Secondo quanto sostenuto dall’assessore: “Nessun servizio è stato eliminato e nessun anziano è stato lasciato solo. L’ufficio servizi sociali del comune resta pienamente operativo e a completa disposizione per informazioni, accompagnamento e chiarimenti. Il comune non si è mai tirato indietro e continua a svolgere il proprio ruolo di tutela. Va chiarito un punto fondamentale che il capogruppo di minoranza Luigi Galimberti omette quando ci accusa: anche in passato il servizio di pasto a domicilio era di fatto gestito privatamente. Gli utenti ricevevano fattura e pagavano direttamente il fornitore, esattamente come avviene oggi. Dunque non si tratta di privatizzare un servizio pubblico né di scaricare responsabilità sui cittadini, ma di rendere esplicita una modalità che già esisteva”.

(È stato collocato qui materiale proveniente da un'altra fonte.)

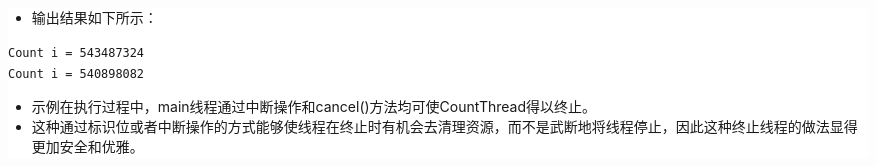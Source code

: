 - 输出结果如下所示：

```Control
Count i = 543487324
Count i = 540898082
```

- 示例在执行过程中，main线程通过中断操作和cancel()方法均可使CountThread得以终止。
- 这种通过标识位或者中断操作的方式能够使线程在终止时有机会去清理资源，而不是武断地将线程停止，因此这种终止线程的做法显得更加安全和优雅。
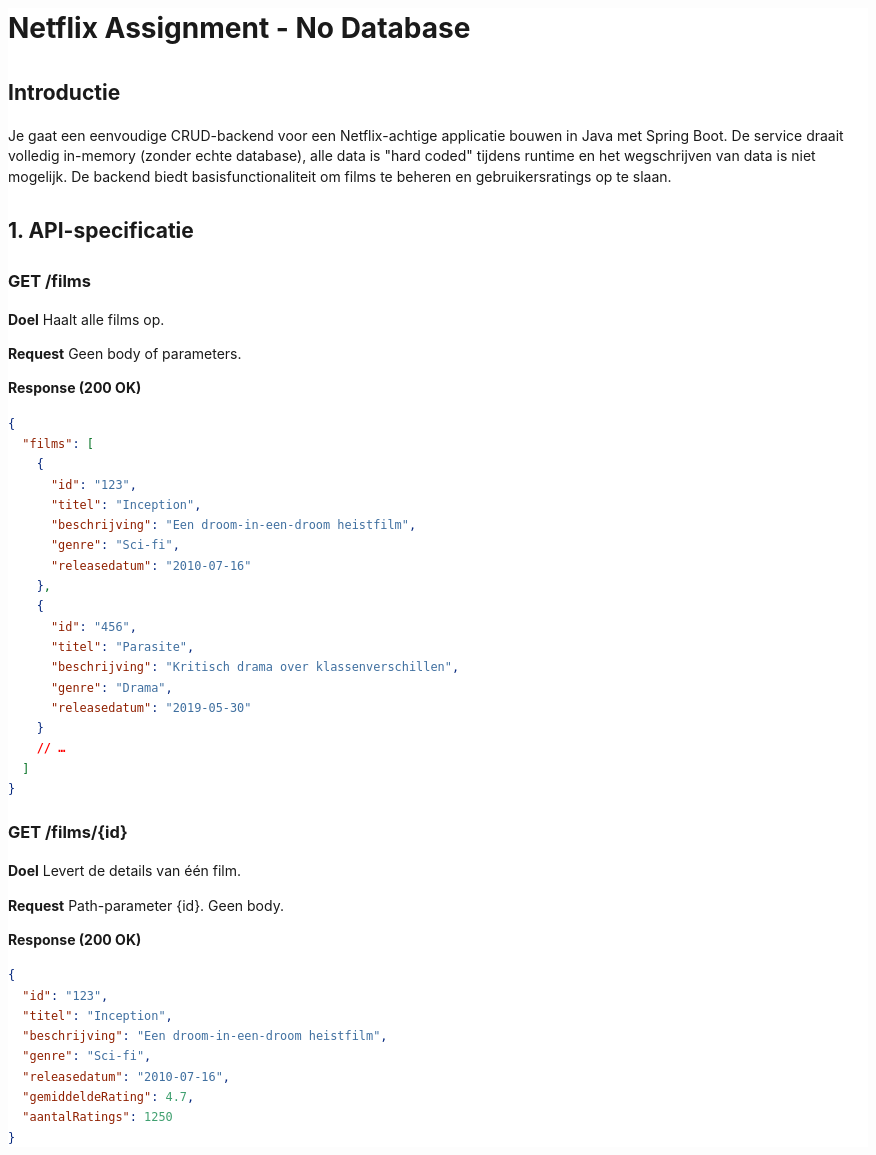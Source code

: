 # Netflix Assignment - No Database

## Introductie
Je gaat een eenvoudige CRUD-backend voor een Netflix-achtige applicatie bouwen in Java met Spring Boot. De service draait volledig in-memory (zonder echte database), alle data is "hard coded" tijdens runtime en het wegschrijven van data is niet mogelijk. De backend biedt basisfunctionaliteit om films te beheren en gebruikersratings op te slaan.

## 1. API-specificatie

### GET /films
**Doel**
Haalt alle films op.

**Request**
Geen body of parameters.

**Response (200 OK)**
```json
{
  "films": [
    {
      "id": "123",
      "titel": "Inception",
      "beschrijving": "Een droom-in-een-droom heistfilm",
      "genre": "Sci-fi",
      "releasedatum": "2010-07-16"
    },
    {
      "id": "456",
      "titel": "Parasite",
      "beschrijving": "Kritisch drama over klassenverschillen",
      "genre": "Drama",
      "releasedatum": "2019-05-30"
    }
    // …
  ]
}
```

### GET /films/{id}
**Doel**
Levert de details van één film.

**Request**
Path-parameter {id}. Geen body.

**Response (200 OK)**
```json
{
  "id": "123",
  "titel": "Inception",
  "beschrijving": "Een droom-in-een-droom heistfilm",
  "genre": "Sci-fi",
  "releasedatum": "2010-07-16",
  "gemiddeldeRating": 4.7,
  "aantalRatings": 1250
}
```
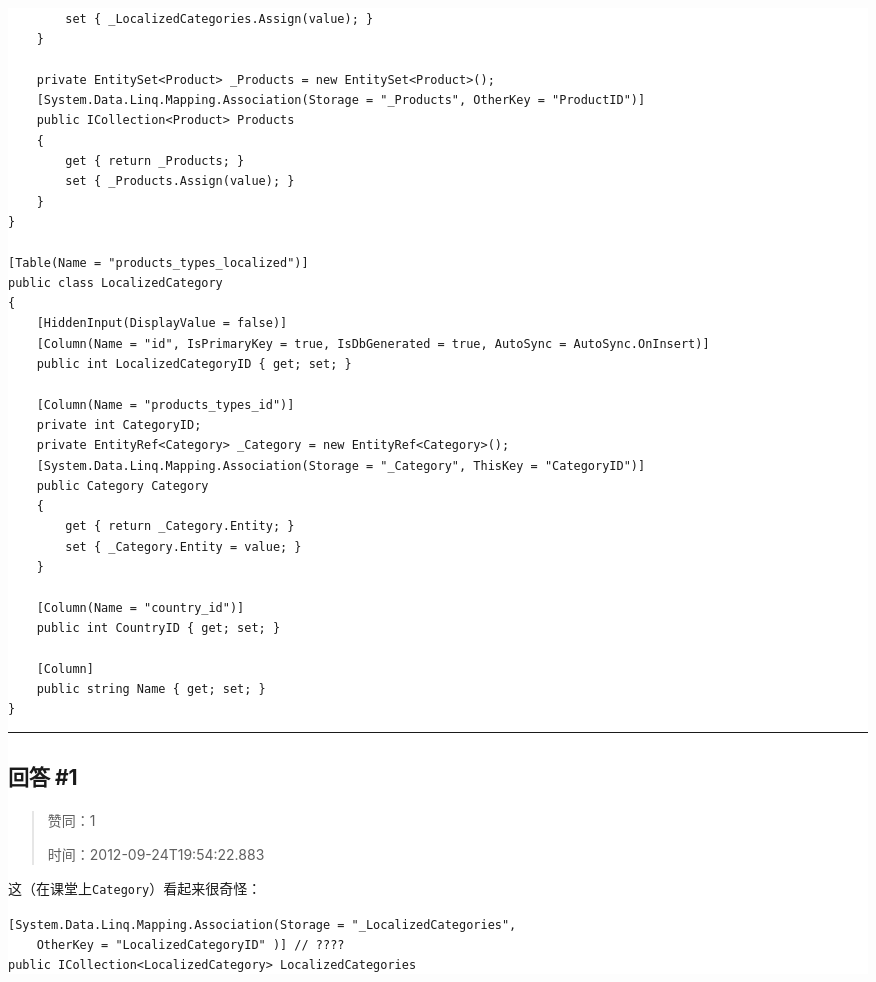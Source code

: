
 ```
        set { _LocalizedCategories.Assign(value); }
    }

    private EntitySet<Product> _Products = new EntitySet<Product>();
    [System.Data.Linq.Mapping.Association(Storage = "_Products", OtherKey = "ProductID")]
    public ICollection<Product> Products
    {
        get { return _Products; }
        set { _Products.Assign(value); }
    }
}

[Table(Name = "products_types_localized")]
public class LocalizedCategory
{
    [HiddenInput(DisplayValue = false)]
    [Column(Name = "id", IsPrimaryKey = true, IsDbGenerated = true, AutoSync = AutoSync.OnInsert)]
    public int LocalizedCategoryID { get; set; }

    [Column(Name = "products_types_id")]
    private int CategoryID;
    private EntityRef<Category> _Category = new EntityRef<Category>();
    [System.Data.Linq.Mapping.Association(Storage = "_Category", ThisKey = "CategoryID")]
    public Category Category
    {
        get { return _Category.Entity; }
        set { _Category.Entity = value; }
    }

    [Column(Name = "country_id")]
    public int CountryID { get; set; }

    [Column]
    public string Name { get; set; }
} 
```

* * *

## 回答 #1

> 赞同：1
> 
> 时间：2012-09-24T19:54:22.883

这（在课堂上`Category`）看起来很奇怪：

```
[System.Data.Linq.Mapping.Association(Storage = "_LocalizedCategories",
    OtherKey = "LocalizedCategoryID" )] // ????
public ICollection<LocalizedCategory> LocalizedCategories 
```
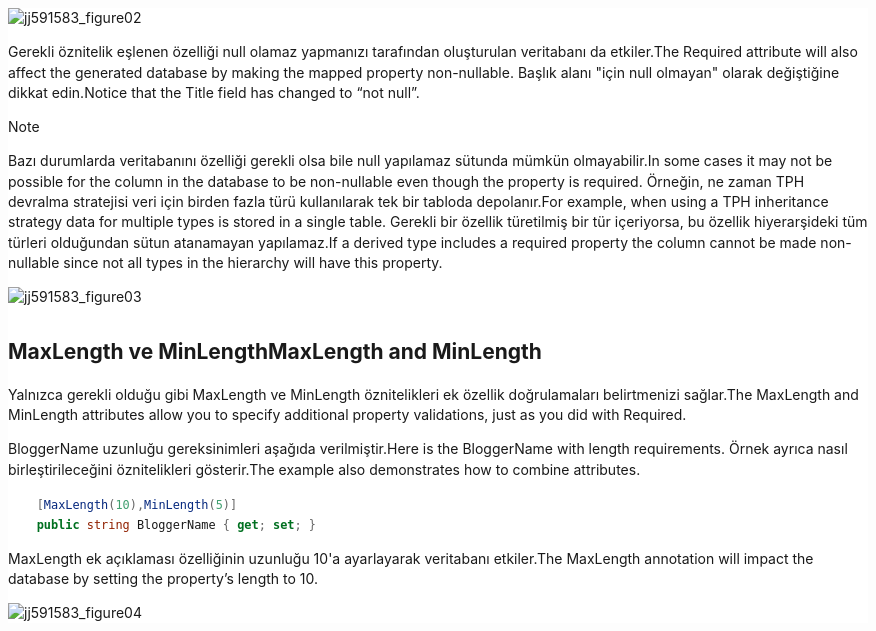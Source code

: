 ![jj591583_figure02](~/ef6/media/jj591583-figure02.png)

<span data-ttu-id="0d92d-148">Gerekli öznitelik eşlenen özelliği null olamaz yapmanızı tarafından oluşturulan veritabanı da etkiler.</span><span class="sxs-lookup"><span data-stu-id="0d92d-148">The Required attribute will also affect the generated database by making the mapped property non-nullable.</span></span> <span data-ttu-id="0d92d-149">Başlık alanı "için null olmayan" olarak değiştiğine dikkat edin.</span><span class="sxs-lookup"><span data-stu-id="0d92d-149">Notice that the Title field has changed to “not null”.</span></span>

>[!NOTE]
> <span data-ttu-id="0d92d-150">Bazı durumlarda veritabanını özelliği gerekli olsa bile null yapılamaz sütunda mümkün olmayabilir.</span><span class="sxs-lookup"><span data-stu-id="0d92d-150">In some cases it may not be possible for the column in the database to be non-nullable even though the property is required.</span></span> <span data-ttu-id="0d92d-151">Örneğin, ne zaman TPH devralma stratejisi veri için birden fazla türü kullanılarak tek bir tabloda depolanır.</span><span class="sxs-lookup"><span data-stu-id="0d92d-151">For example, when using a TPH inheritance strategy data for multiple types is stored in a single table.</span></span> <span data-ttu-id="0d92d-152">Gerekli bir özellik türetilmiş bir tür içeriyorsa, bu özellik hiyerarşideki tüm türleri olduğundan sütun atanamayan yapılamaz.</span><span class="sxs-lookup"><span data-stu-id="0d92d-152">If a derived type includes a required property the column cannot be made non-nullable since not all types in the hierarchy will have this property.</span></span>

 

![jj591583_figure03](~/ef6/media/jj591583-figure03.png)

 

## <a name="maxlength-and-minlength"></a><span data-ttu-id="0d92d-154">MaxLength ve MinLength</span><span class="sxs-lookup"><span data-stu-id="0d92d-154">MaxLength and MinLength</span></span>

<span data-ttu-id="0d92d-155">Yalnızca gerekli olduğu gibi MaxLength ve MinLength öznitelikleri ek özellik doğrulamaları belirtmenizi sağlar.</span><span class="sxs-lookup"><span data-stu-id="0d92d-155">The MaxLength and MinLength attributes allow you to specify additional property validations, just as you did with Required.</span></span>

<span data-ttu-id="0d92d-156">BloggerName uzunluğu gereksinimleri aşağıda verilmiştir.</span><span class="sxs-lookup"><span data-stu-id="0d92d-156">Here is the BloggerName with length requirements.</span></span> <span data-ttu-id="0d92d-157">Örnek ayrıca nasıl birleştirileceğini öznitelikleri gösterir.</span><span class="sxs-lookup"><span data-stu-id="0d92d-157">The example also demonstrates how to combine attributes.</span></span>

``` csharp
    [MaxLength(10),MinLength(5)]
    public string BloggerName { get; set; }
```

<span data-ttu-id="0d92d-158">MaxLength ek açıklaması özelliğinin uzunluğu 10'a ayarlayarak veritabanı etkiler.</span><span class="sxs-lookup"><span data-stu-id="0d92d-158">The MaxLength annotation will impact the database by setting the property’s length to 10.</span></span>

![jj591583_figure04](~/ef6/media/jj591583-figure04.png)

Il pasto continuerà quindi a essere garantito, ma in una forma diversa. “Per gli utenti - sostiene la Scotti - non cambia nulla sul piano concreto del servizio. il pasto a domicilio continua a essere garantito. Ciò che conta è che il servizio venga erogato con regolarità, qualità e continuità, non il nome del soggetto che lo fornisce. I servizi sociali si sono premurati di verificare che tutti gli utenti avessero una soluzione evitando qualsiasi interruzione del servizio. Sul piano economico il comune non abbandona nessuno. I servizi sociali sosterranno gli utenti che ne faranno richiesta attraverso contributi ordinari o contributi straordinari per garantire l’accesso al servizio a chi si trova in difficoltà. Fare polemica su temi così delicati è facile. Governare significa garantire continuità, supporto e risposte concrete, non diffondere messaggi allarmistici”.